Article Text
Abstract
Introduction Leptospirosis has emerged as an important health problem in developing countries due to the growth of slum settlements worldwide, where poor sanitation favours rat-borne transmission. Large urban epidemics occur during seasonal periods of heavy rainfall. However, a detailed analysis has not been performed to determine how rainfall, as well as other climatic factors, specifically influences the risk of leptospirosis in these endemic settings.
Methods We analysed data from 2083 leptospirosis cases which were identified during active population-based surveillance performed in the city of Salvador, Brazil between 1996 and 2010. Information on daily rainfall, humidity and temperature were obtained for the same period. A generalised additive model was fitted, using a negative binomial distribution for weekly aggregated data (729 weeks). We incorporated a non-parametric term to estimate the time trend and a sin-cosine term to control for seasonal confounding.
Results Rainfall and humidity were positively associated with the number of cases two weeks later, linearly and without a threshold.

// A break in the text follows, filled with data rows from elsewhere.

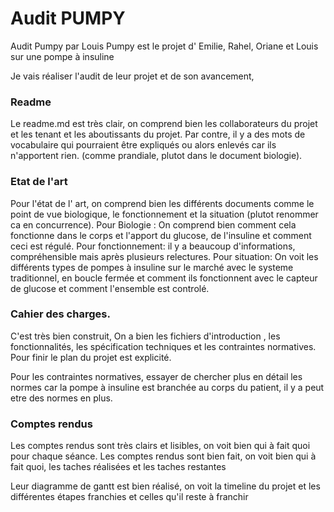 # Audit PUMPY
Audit Pumpy par Louis
Pumpy est le projet d' Emilie, Rahel, Oriane et Louis sur une pompe à insuline

Je vais réaliser l'audit de leur projet et de son avancement,

### Readme
Le readme.md est très clair, on comprend bien les collaborateurs du projet et les tenant et les aboutissants du projet.
Par contre, il y a des mots de vocabulaire qui pourraient être expliqués ou alors enlevés car ils n'apportent rien. (comme prandiale, plutot dans le document biologie).


### Etat de l'art
Pour l'état de l' art, on comprend bien les différents documents comme le point de vue biologique, le fonctionnement et la situation (plutot renommer ca en concurrence).
Pour Biologie : On comprend bien comment cela fonctionne dans le corps et l'apport du glucose, de l'insuline et comment ceci est régulé.
Pour fonctionnement: il y a beaucoup d'informations, compréhensible mais après plusieurs relectures.
Pour situation: On voit les différents types de pompes à insuline sur le marché avec le systeme traditionnel, en boucle fermée et comment ils fonctionnent avec le capteur de glucose et comment l'ensemble est controlé.

### Cahier des charges.

C'est très bien construit, On a bien les fichiers d'introduction , les fonctionnalités, les spécification techniques et les contraintes normatives. Pour finir le plan du projet est explicité.

Pour les contraintes normatives, essayer de chercher plus en détail les normes car la pompe à insuline est branchée au corps du patient, il y a peut etre des normes en plus.

### Comptes rendus 
Les comptes rendus sont très clairs et lisibles, on voit bien qui à fait quoi pour chaque séance. 
Les comptes rendus sont bien fait, on voit bien qui à fait quoi, les taches réalisées et les taches restantes

Leur diagramme de gantt est bien réalisé, on voit la timeline du projet et les différentes étapes franchies et celles qu'il reste à franchir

Temperature protected, even though the range between maximum and minimum temperatures is small: from 22 to 33°C. A decreasing trend was highly significant, possibly due to intervention of sewerage and garbage collection systems.
Conclusion Leptospirosis is expected to become an increasingly important slum health problem as predicted global climate change and growth of the world's slum population evolves, and models adequate to estimate the impact of both environment and climate variables on incidence of all environmental related diseases should be incorporated in the epidemiologists toolbox.